WHAT THE TASK REQUIRES:
Give again only the lines from the line that holds "variables $x_i$ and" to the end of the data, inclusive, omitting all pictures.

(PROVIDED RECORDS Opens)

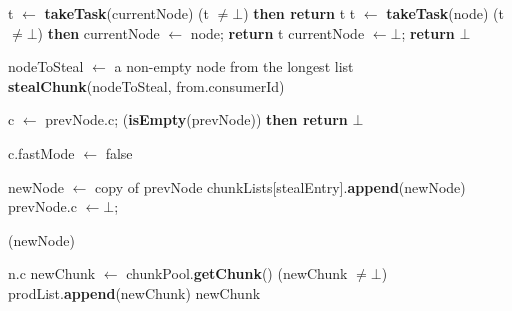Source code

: \begin{algo}[!ht]
\begin{minipage}[t]{0.48\textwidth}
\begin{distribalgo}[1]
		\STATE t $\leftarrow$ {\bf takeTask}(currentNode)
		 (t $\neq \bot$) {\bf then return} t
	\ENDINDENT
  		\STATE t $\leftarrow$ {\bf takeTask}(node)
			 (t $\neq \bot$) {\bf then} currentNode $\leftarrow$ node; {\bf return} t
  	\ENDINDENT
	\ENDINDENT
	\STATE currentNode $\leftarrow \bot$; {\bf return} $\bot$
\ENDINDENT

\medskip

	\STATE nodeToSteal $\leftarrow$ a non-empty node from the longest list
	 {\bf stealChunk}(nodeToSteal, from.consumerId)
%		
%	
\ENDINDENT

\medskip

  \STATE c $\leftarrow$ prevNode.c;
   ({\bf isEmpty}(prevNode)) {\bf then return} $\bot$

  \STATE c.fastMode $\leftarrow$ false
  
	\STATE newNode $\leftarrow$ copy of prevNode
	\STATE chunkLists[stealEntry].{\bf append}(newNode)
	\STATE prevNode.c $\leftarrow \bot$; 
		
	(newNode)
\ENDINDENT

\medskip

			 n.c
		\ENDINDENT
	\ENDINDENT
	\STATE newChunk $\leftarrow$ chunkPool.{\bf getChunk}()
	 (newChunk $\neq \bot$) prodList.{\bf append}(newChunk)
	 newChunk
\ENDINDENT

\setcounter{alg:fifo:lines}{\value{ALC@line}}
\end{distribalgo}
\end{minipage}
\end{algo}

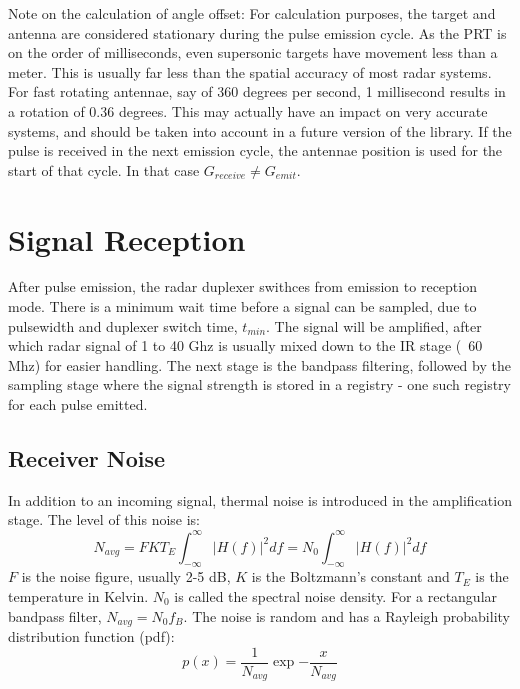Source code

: \documentclass[letterpaper]{book}
\begin{document}
Note on the calculation of angle offset: For calculation purposes, the target and antenna are considered stationary during the pulse emission cycle. As the PRT is on the order of milliseconds, even supersonic targets have movement less than a meter. This is usually far less than the spatial accuracy of most radar systems. For fast rotating antennae, say of 360 degrees per second, 1 millisecond results in a rotation of 0.36 degrees. This may actually have an impact on very accurate systems, and should be taken into account in a future version of the library. If the pulse is received in the next emission cycle, the antennae position is used for the start of that cycle. In that case \(G_{receive} \neq G_{emit}\). 

\section{Signal Reception}
After pulse emission, the radar duplexer swithces from emission to reception mode. There is a minimum wait time before a signal can be sampled, due to pulsewidth and duplexer switch time, \(t_{min}\). The signal will be amplified, after which radar signal of 1 to 40 Ghz is usually mixed down to the IR stage (~60 Mhz) for easier handling. The next stage is the bandpass filtering, followed by the sampling stage where the signal strength is stored in a registry - one such registry for each pulse emitted. 

\subsection{Receiver Noise}
In addition to an incoming signal, thermal noise is introduced in the amplification stage. The level of this noise is:
\begin{equation} \label{eq:noise_power}
N_{avg} = FKT_{E}\int_{-\infty}^{\infty}{|H(f)|^{2}df}=N_{0}\int_{-\infty}^{\infty}{|H(f)|^{2}df}
\end{equation}
\(F\) is the noise figure, usually 2-5 dB, \(K\) is the Boltzmann's constant and \(T_{E}\) is the temperature in Kelvin. \(N_{0}\) is called the spectral noise density. For a rectangular bandpass filter, \(N_{avg}=N_{0}f_{B}\). The noise is random and has a Rayleigh probability distribution function (pdf): 
\begin{equation} \label{eq:Rayleigh_pdf}
p(x) = \frac{1}{N_{avg}} \exp{  - \frac{x}{N_{avg}}   }  
\end{equation}
\end{document}
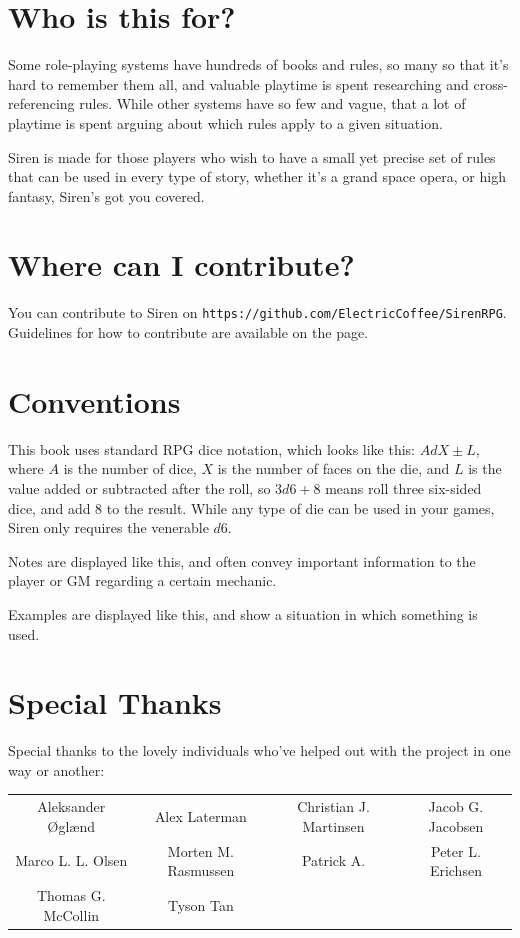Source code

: \documentclass[a4paper]{book}
\begin{document}
\section*{Who is this for?}
Some role-playing systems have hundreds of books and rules, so many so that it's hard to remember them all, and valuable playtime is spent researching and cross-referencing rules. 
While other systems have so few and vague, that a lot of playtime is spent arguing about which rules apply to a given situation.

Siren is made for those players who wish to have a small yet precise set of rules that can be used in every type of story, whether it's a grand space opera, or high fantasy, Siren's got you covered.

\section*{Where can I contribute?}
You can contribute to Siren on \texttt{https://github.com/ElectricCoffee/SirenRPG}.
Guidelines for how to contribute are available on the page.

\section*{Conventions}
This book uses standard RPG dice notation, which looks like this: $AdX\pm L$, where $A$ is the number of dice, $X$ is the number of faces on the die, and $L$ is the value added or subtracted after the roll, so $3d6+8$ means roll three six-sided dice, and add 8 to the result.
While any type of die can be used in your games, Siren only requires the venerable $d6$.

\begin{note}
  Notes are displayed like this, and often convey important information to the player or GM regarding a certain mechanic.
\end{note}

\begin{example}
  Examples are displayed like this, and show a situation in which something is used.
\end{example}

\section*{Special Thanks}
Special thanks to the lovely individuals who've helped out with the project in one way or another:
\begin{center}
    \begin{tabular}{cccc}
        Aleksander Øglænd & Alex Laterman & Christian J. Martinsen & Jacob G. Jacobsen \\
        Marco L. L. Olsen & Morten M. Rasmussen & Patrick A. & Peter L. Erichsen \\ Thomas G. McCollin & Tyson Tan \\
    \end{tabular}
\end{center}
\end{document}
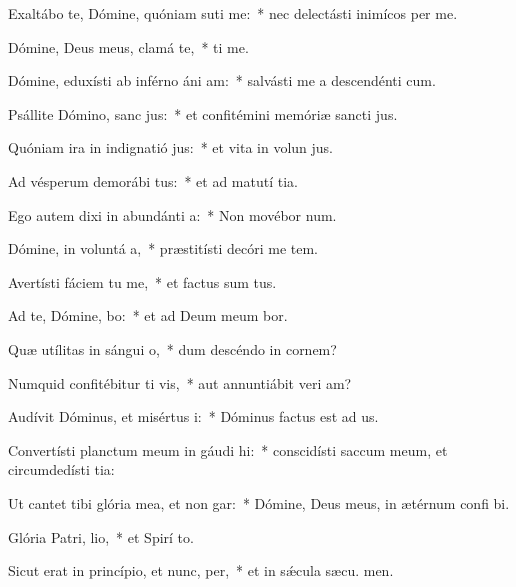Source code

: \item Exaltábo te, Dómine, quóniam suti me:~* nec delectásti inimícos  per me.
\item Dómine, Deus meus, clamá  te,~*  ti me.
\item Dómine, eduxísti ab inférno áni am:~* salvásti me a descendénti  cum.
\item Psállite Dómino, sanc jus:~* et confitémini memóriæ sancti jus.
\item Quóniam ira in indignatió jus:~* et vita in volun jus.
\item Ad vésperum demorábi tus:~* et ad matutí tia.
\item Ego autem dixi in abundánti a:~* Non movébor  num.
\item Dómine, in voluntá a,~* præstitísti decóri me tem.
\item Avertísti fáciem tu  me,~* et factus sum tus.
\item Ad te, Dómine, bo:~* et ad Deum meum bor.
\item Quæ utílitas in sángui o,~* dum descéndo in cornem?
\item Numquid confitébitur ti vis,~* aut annuntiábit veri am?
\item Audívit Dóminus, et misértus  i:~* Dóminus factus est ad us.
\item Convertísti planctum meum in gáudi hi:~* conscidísti saccum meum, et circumdedísti  tia:
\item Ut cantet tibi glória mea, et non gar:~* Dómine, Deus meus, in ætérnum confi bi.
\item Glória Patri,  lio,~* et Spirí to.
\item Sicut erat in princípio, et nunc,  per,~* et in sǽcula sæcu. men.
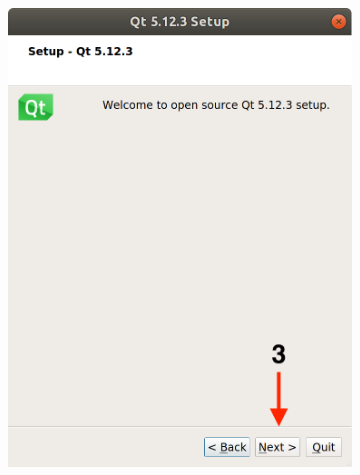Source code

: \begin{figure}[H]
\begin{subfigure}{0.32\linewidth}
        \includegraphics[width=1\textwidth]{images/Qt3.png}
    \end{subfigure}
    \begin{subfigure}{0.32\linewidth}

\end{subfigure}
\end{figure}
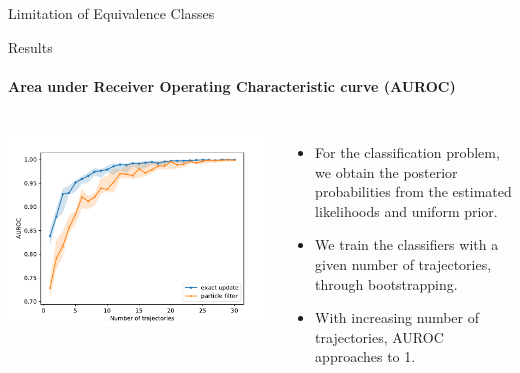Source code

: \documentclass[
english,%
aspectratio=169,%
color={accentcolor=3b},
logo=true,%
colorframetitle=false,%
]{tudabeamer}
\begin{document}
\begin{frame}{Limitation of Equivalence Classes}
\end{frame}


\begin{frame}{Results}
\framesubtitle{Area under Receiver Operating Characteristic curve (AUROC)}
\begin{columns}[onlytextwidth,c]
\centering
\includegraphics[width=\linewidth]{figures/AUROC_perc_0}
\begin{itemize}
	\item For the classification problem, we obtain the posterior probabilities from the estimated likelihoods and uniform prior.
	\item We train the classifiers with a given number of trajectories, through bootstrapping.
	\item With increasing number of trajectories, AUROC approaches to 1.
	
\end{itemize}
\end{columns}
\end{frame}
\end{document}
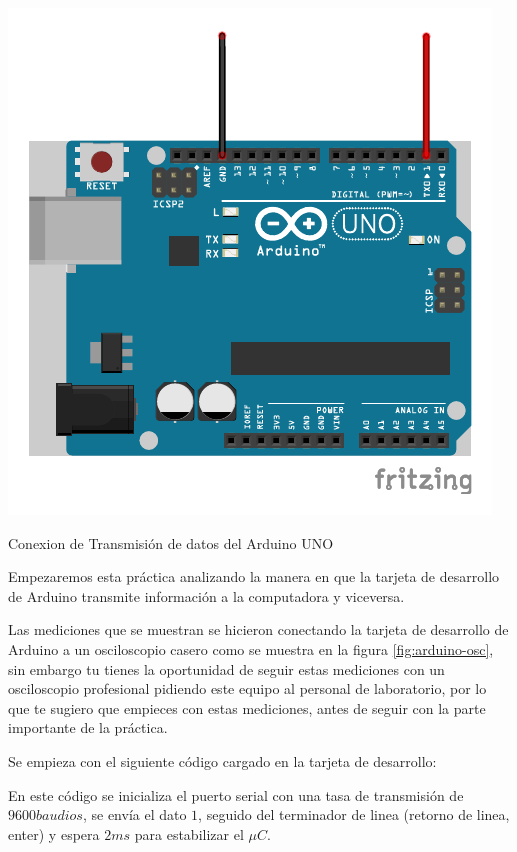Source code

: 		\begin{marginfigure}
			\begin{center}
				\includegraphics[width=\textwidth]{images/txosc.pdf}
				\caption{Conexion de Transmisión de datos del Arduino UNO}
				\label{fig:arduino-osc}
			\end{center}
		\end{marginfigure}

		Empezaremos esta práctica analizando la manera en que la tarjeta de desarrollo de Arduino transmite información a la computadora y viceversa.

		Las mediciones que se muestran se hicieron conectando la tarjeta de desarrollo de Arduino a un osciloscopio casero como se muestra en la figura \ref{fig:arduino-osc}, sin embargo tu tienes la oportunidad de seguir estas mediciones con un osciloscopio profesional pidiendo este equipo al personal de laboratorio, por lo que te sugiero que empieces con estas mediciones, antes de seguir con la parte importante de la práctica.

		Se empieza con el siguiente código cargado en la tarjeta de desarrollo:

		

		En este código se inicializa el puerto serial con una tasa de transmisión de $9600 baudios$, se envía el dato $1$, seguido del terminador de linea (retorno de linea, enter) y espera $2ms$ para estabilizar el $\mu C$.

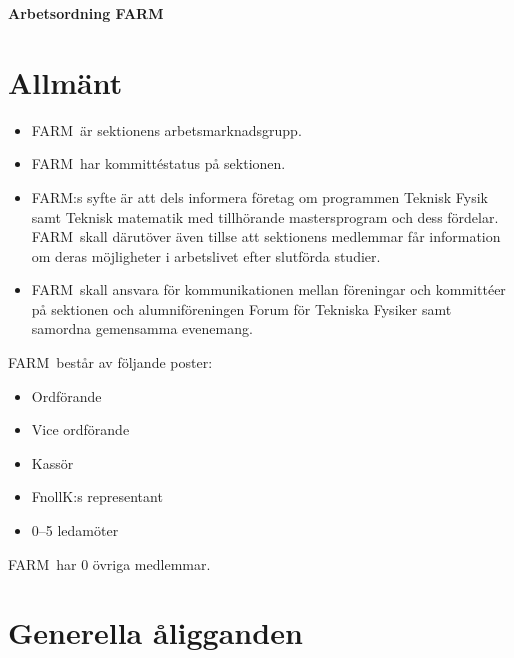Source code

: 

\renewcommand{\dateseparator}{-} %

\renewcommand{\forening}{FARM}

\begin{center}
\LARGE{\textbf{Arbetsordning \forening}}
\end{center}





\section{Allmänt}
\begin{itemize}
\item \forening \ är sektionens arbetsmarknadsgrupp. 
\item \forening \ har kommittéstatus på sektionen.
\item \forening:s syfte är att dels informera företag om programmen Teknisk Fysik samt Teknisk matematik med tillhörande mastersprogram och dess fördelar. \forening \ skall därutöver även tillse att sektionens medlemmar får information om deras möjligheter i arbetslivet efter slutförda studier.\
\item \forening \ skall ansvara för kommunikationen mellan föreningar och kommittéer på sektionen och alumniföreningen Forum för Tekniska Fysiker samt samordna gemensamma evenemang.\\
\end{itemize}

\forening \ består av följande poster:
\begin{itemize}
\item Ordförande
\item Vice ordförande
\item Kassör
\item FnollK:s representant
\item 0--5 ledamöter
\end{itemize}

\forening \ har 0 övriga medlemmar. 

\section{Generella åligganden}

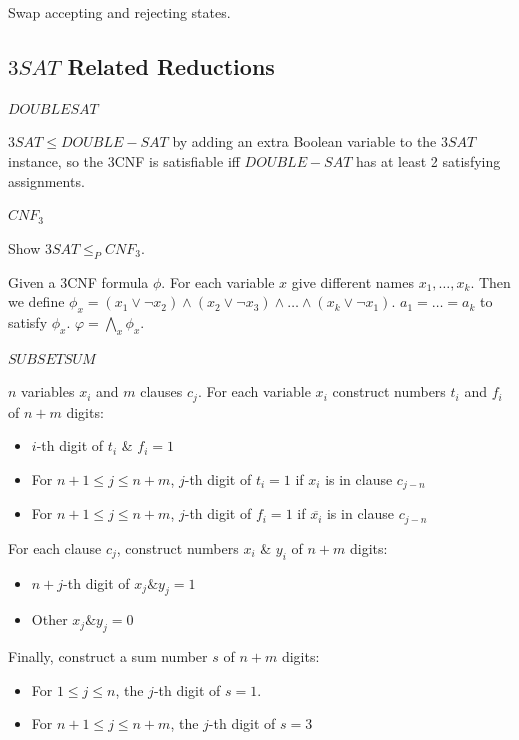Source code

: \documentclass[10pt,landscape,a4paper]{article}
\begin{document}
\begin{multicols*}{3}
Swap accepting and rejecting states.


\subsection{$3SAT$ Related Reductions}

\underline{$DOUBLESAT$}

$3SAT \leq DOUBLE-SAT$ by adding an extra Boolean variable to the $3SAT$ instance, so the 3CNF is satisfiable iff $DOUBLE-SAT$ has at least 2 satisfying assignments.

\underline{$CNF_3$}

Show $3SAT \leq_P CNF_3$.

Given a 3CNF formula $\phi$. For each variable $x$ give different names $x_1, \ldots, x_k$. Then we define $\phi_x = (x_1 \vee \neg x_2) \wedge (x_2 \vee \neg x_3) \wedge \ldots \wedge (x_k \vee \neg x_1)$. $a_1 = \ldots = a_k$ to satisfy $\phi_x$. $\varphi = \bigwedge_x \phi_x$.

\underline{$SUBSETSUM$}

$n$ variables $x_i$ and $m$ clauses $c_j$. For each variable $x_i$ construct numbers $t_i$ and $f_i$ of $n + m$ digits:

\begin{itemize}
    \item $i$-th digit of $t_i$ \& $f_i = 1$
    \item For $n + 1 \leq j \leq n + m$, $j$-th digit of $t_i = 1$ if $x_i$ is in clause $c_{j-n}$
    \item For $n + 1 \leq j \leq n + m$, $j$-th digit of $f_i = 1$ if $\overline{x_i}$ is in clause $c_{j-n}$
\end{itemize}

For each clause $c_j$, construct numbers $x_i$ \& $y_i$ of $n + m$ digits:

\begin{itemize}
    \item $n+j$-th digit of $x_j \& y_j = 1$
    \item Other $x_j \& y_j = 0$
\end{itemize}

Finally, construct a sum number $s$ of $n + m$ digits:

\begin{itemize}
    \item For $1 \leq j \leq n$, the $j$-th digit of $s = 1$.
    \item For $n + 1 \leq j \leq n + m$, the $j$-th digit of $s = 3$
\end{itemize}


\end{multicols*}
\end{document}
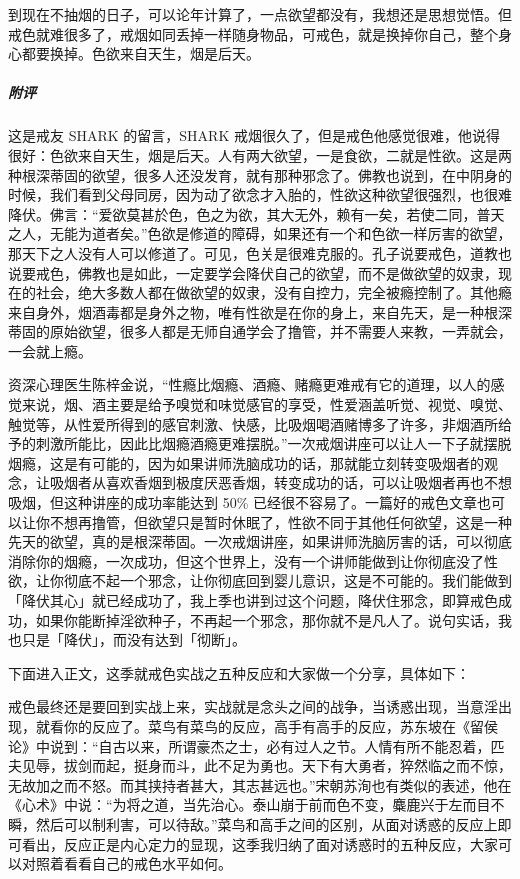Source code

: \begin{case}
    到现在不抽烟的日子，可以论年计算了，一点欲望都没有，我想还是思想觉悟。但戒色就难很多了，戒烟如同丢掉一样随身物品，可戒色，就是换掉你自己，整个身心都要换掉。色欲来自天生，烟是后天。
    \subparagraph{附评} 这是戒友 SHARK 的留言，SHARK 戒烟很久了，但是戒色他感觉很难，他说得很好：色欲来自天生，烟是后天。人有两大欲望，一是食欲，二就是性欲。这是两种根深蒂固的欲望，很多人还没发育，就有那种邪念了。佛教也说到，在中阴身的时候，我们看到父母同房，因为动了欲念才入胎的，性欲这种欲望很强烈，也很难降伏。佛言：“爱欲莫甚於色，色之为欲，其大无外，赖有一矣，若使二同，普天之人，无能为道者矣。”色欲是修道的障碍，如果还有一个和色欲一样厉害的欲望，那天下之人没有人可以修道了。可见，色关是很难克服的。孔子说要戒色，道教也说要戒色，佛教也是如此，一定要学会降伏自己的欲望，而不是做欲望的奴隶，现在的社会，绝大多数人都在做欲望的奴隶，没有自控力，完全被瘾控制了。其他瘾来自身外，烟酒毒都是身外之物，唯有性欲是在你的身上，来自先天，是一种根深蒂固的原始欲望，很多人都是无师自通学会了撸管，并不需要人来教，一弄就会，一会就上瘾。

    资深心理医生陈梓金说，“性瘾比烟瘾、酒瘾、赌瘾更难戒有它的道理，以人的感觉来说，烟、酒主要是给予嗅觉和味觉感官的享受，性爱涵盖听觉、视觉、嗅觉、触觉等，从性爱所得到的感官刺激、快感，比吸烟喝酒赌博多了许多，非烟酒所给予的刺激所能比，因此比烟瘾酒瘾更难摆脱。”一次戒烟讲座可以让人一下子就摆脱烟瘾，这是有可能的，因为如果讲师洗脑成功的话，那就能立刻转变吸烟者的观念，让吸烟者从喜欢香烟到极度厌恶香烟，转变成功的话，可以让吸烟者再也不想吸烟，但这种讲座的成功率能达到 50\% 已经很不容易了。一篇好的戒色文章也可以让你不想再撸管，但欲望只是暂时休眠了，性欲不同于其他任何欲望，这是一种先天的欲望，真的是根深蒂固。一次戒烟讲座，如果讲师洗脑厉害的话，可以彻底消除你的烟瘾，一次成功，但这个世界上，没有一个讲师能做到让你彻底没了性欲，让你彻底不起一个邪念，让你彻底回到婴儿意识，这是不可能的。我们能做到「降伏其心」就已经成功了，我上季也讲到过这个问题，降伏住邪念，即算戒色成功，如果你能断掉淫欲种子，不再起一个邪念，那你就不是凡人了。说句实话，我也只是「降伏」，而没有达到「彻断」。
\end{case}

下面进入正文，这季就戒色实战之五种反应和大家做一个分享，具体如下：

戒色最终还是要回到实战上来，实战就是念头之间的战争，当诱惑出现，当意淫出现，就看你的反应了。菜鸟有菜鸟的反应，高手有高手的反应，苏东坡在《留侯论》中说到：“自古以来，所谓豪杰之士，必有过人之节。人情有所不能忍着，匹夫见辱，拔剑而起，挺身而斗，此不足为勇也。天下有大勇者，猝然临之而不惊，无故加之而不怒。而其挟持者甚大，其志甚远也。”宋朝苏洵也有类似的表述，他在《心术》中说：“为将之道，当先治心。泰山崩于前而色不变，麋鹿兴于左而目不瞬，然后可以制利害，可以待敌。”菜鸟和高手之间的区别，从面对诱惑的反应上即可看出，反应正是内心定力的显现，这季我归纳了面对诱惑时的五种反应，大家可以对照着看看自己的戒色水平如何。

(PROVIDED RECORDS Closes)

ANSWER SPACE:
$n$ variables $x_i$ and $m$ clauses $c_j$. For each variable $x_i$ construct numbers $t_i$ and $f_i$ of $n + m$ digits:

\begin{itemize}
    \item $i$-th digit of $t_i$ \& $f_i = 1$
    \item For $n + 1 \leq j \leq n + m$, $j$-th digit of $t_i = 1$ if $x_i$ is in clause $c_{j-n}$
    \item For $n + 1 \leq j \leq n + m$, $j$-th digit of $f_i = 1$ if $\overline{x_i}$ is in clause $c_{j-n}$
\end{itemize}

For each clause $c_j$, construct numbers $x_i$ \& $y_i$ of $n + m$ digits:

\begin{itemize}
    \item $n+j$-th digit of $x_j \& y_j = 1$
    \item Other $x_j \& y_j = 0$
\end{itemize}

Finally, construct a sum number $s$ of $n + m$ digits:

\begin{itemize}
    \item For $1 \leq j \leq n$, the $j$-th digit of $s = 1$.
    \item For $n + 1 \leq j \leq n + m$, the $j$-th digit of $s = 3$
\end{itemize}


\end{multicols*}
\end{document}
Source code

: \begin{case}
    到现在不抽烟的日子，可以论年计算了，一点欲望都没有，我想还是思想觉悟。但戒色就难很多了，戒烟如同丢掉一样随身物品，可戒色，就是换掉你自己，整个身心都要换掉。色欲来自天生，烟是后天。
    \subparagraph{附评} 这是戒友 SHARK 的留言，SHARK 戒烟很久了，但是戒色他感觉很难，他说得很好：色欲来自天生，烟是后天。人有两大欲望，一是食欲，二就是性欲。这是两种根深蒂固的欲望，很多人还没发育，就有那种邪念了。佛教也说到，在中阴身的时候，我们看到父母同房，因为动了欲念才入胎的，性欲这种欲望很强烈，也很难降伏。佛言：“爱欲莫甚於色，色之为欲，其大无外，赖有一矣，若使二同，普天之人，无能为道者矣。”色欲是修道的障碍，如果还有一个和色欲一样厉害的欲望，那天下之人没有人可以修道了。可见，色关是很难克服的。孔子说要戒色，道教也说要戒色，佛教也是如此，一定要学会降伏自己的欲望，而不是做欲望的奴隶，现在的社会，绝大多数人都在做欲望的奴隶，没有自控力，完全被瘾控制了。其他瘾来自身外，烟酒毒都是身外之物，唯有性欲是在你的身上，来自先天，是一种根深蒂固的原始欲望，很多人都是无师自通学会了撸管，并不需要人来教，一弄就会，一会就上瘾。

    资深心理医生陈梓金说，“性瘾比烟瘾、酒瘾、赌瘾更难戒有它的道理，以人的感觉来说，烟、酒主要是给予嗅觉和味觉感官的享受，性爱涵盖听觉、视觉、嗅觉、触觉等，从性爱所得到的感官刺激、快感，比吸烟喝酒赌博多了许多，非烟酒所给予的刺激所能比，因此比烟瘾酒瘾更难摆脱。”一次戒烟讲座可以让人一下子就摆脱烟瘾，这是有可能的，因为如果讲师洗脑成功的话，那就能立刻转变吸烟者的观念，让吸烟者从喜欢香烟到极度厌恶香烟，转变成功的话，可以让吸烟者再也不想吸烟，但这种讲座的成功率能达到 50\% 已经很不容易了。一篇好的戒色文章也可以让你不想再撸管，但欲望只是暂时休眠了，性欲不同于其他任何欲望，这是一种先天的欲望，真的是根深蒂固。一次戒烟讲座，如果讲师洗脑厉害的话，可以彻底消除你的烟瘾，一次成功，但这个世界上，没有一个讲师能做到让你彻底没了性欲，让你彻底不起一个邪念，让你彻底回到婴儿意识，这是不可能的。我们能做到「降伏其心」就已经成功了，我上季也讲到过这个问题，降伏住邪念，即算戒色成功，如果你能断掉淫欲种子，不再起一个邪念，那你就不是凡人了。说句实话，我也只是「降伏」，而没有达到「彻断」。
\end{case}

下面进入正文，这季就戒色实战之五种反应和大家做一个分享，具体如下：

戒色最终还是要回到实战上来，实战就是念头之间的战争，当诱惑出现，当意淫出现，就看你的反应了。菜鸟有菜鸟的反应，高手有高手的反应，苏东坡在《留侯论》中说到：“自古以来，所谓豪杰之士，必有过人之节。人情有所不能忍着，匹夫见辱，拔剑而起，挺身而斗，此不足为勇也。天下有大勇者，猝然临之而不惊，无故加之而不怒。而其挟持者甚大，其志甚远也。”宋朝苏洵也有类似的表述，他在《心术》中说：“为将之道，当先治心。泰山崩于前而色不变，麋鹿兴于左而目不瞬，然后可以制利害，可以待敌。”菜鸟和高手之间的区别，从面对诱惑的反应上即可看出，反应正是内心定力的显现，这季我归纳了面对诱惑时的五种反应，大家可以对照着看看自己的戒色水平如何。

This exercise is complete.